One summer, after we broke up, when we were both home from college, we decided to meet up for brunch at a diner we always went to. As we started talking, I realized he didn’t know who I was anymore. He may still know what my favorite kind of pizza is, and he may still know how I like to cuddle when I’m watching a movie versus when I’m sleeping, and he’ll probably always know my favorite Ben and Jerry’s flavor of ice cream but he has no idea the person I’ve become since we’ve broken up.
And I realized I didn’t know who he was anymore; he was someone different. The conversation was awkward and we didn’t have a lot in common anymore; the brunch ended with an awkward hug and an “I’m glad you’re doing well.”

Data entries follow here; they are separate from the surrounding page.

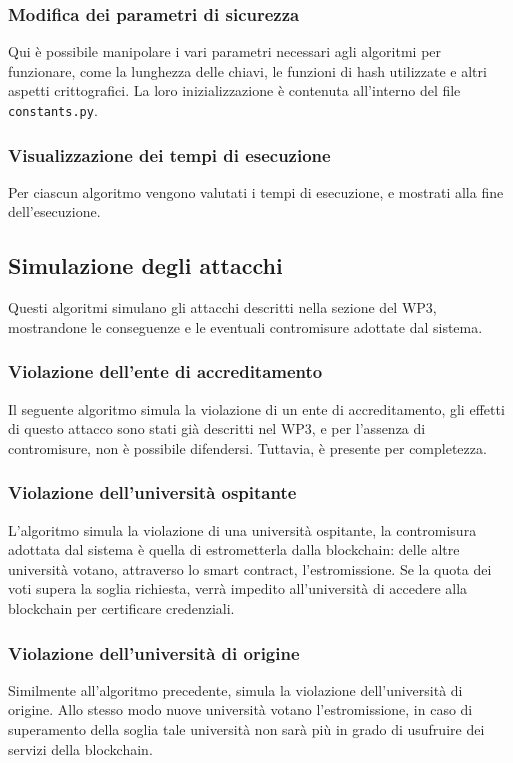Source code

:\documentclass[a4paper,12pt]{article}
\begin{document}
\subsubsection{Modifica dei parametri di sicurezza}
Qui è possibile manipolare i vari parametri necessari agli algoritmi per funzionare, come la lunghezza delle chiavi, le funzioni di hash utilizzate e altri aspetti crittografici. La loro inizializzazione è contenuta all'interno del file \texttt{constants.py}.
\subsubsection{Visualizzazione dei tempi di esecuzione}
Per ciascun algoritmo vengono valutati i tempi di esecuzione, e mostrati alla fine dell'esecuzione.
\subsection{Simulazione degli attacchi}
Questi algoritmi simulano gli attacchi descritti nella sezione del WP3, mostrandone le conseguenze e le eventuali contromisure adottate dal sistema.
\subsubsection{Violazione dell'ente di accreditamento}
Il seguente algoritmo simula la violazione di un ente di accreditamento, gli effetti di questo attacco sono stati già descritti nel WP3, e per l'assenza di contromisure, non è possibile difendersi. Tuttavia, è presente per completezza.
\subsubsection{Violazione dell'università ospitante}
L'algoritmo simula la violazione di una università ospitante, la contromisura adottata dal sistema è quella di estrometterla dalla blockchain: delle altre università votano, attraverso lo smart contract, l'estromissione. Se la quota dei voti supera la soglia richiesta, verrà impedito all'università di accedere alla blockchain per certificare credenziali.
\subsubsection{Violazione dell'università di origine}
Similmente all'algoritmo precedente, simula la violazione dell'università di origine. Allo stesso modo nuove università votano l'estromissione, in caso di superamento della soglia tale università non sarà più in grado di usufruire dei servizi della blockchain.
\end{document}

It has been a few years since our breakup and I have yet to fall in love again. Next time I fall in love I want it to be gentle, mature, and slow. I don’t want to feel like he knows me better than I know myself because I know myself better than anyone else ever can. I don’t want to ache when I’m not with him; I want to be confident and trust him and be able to have nights out with my girlfriends without missing him so much it makes me sick.
The love I had with my ex was a once in a lifetime kind of love, and honestly, I hope to never have it again.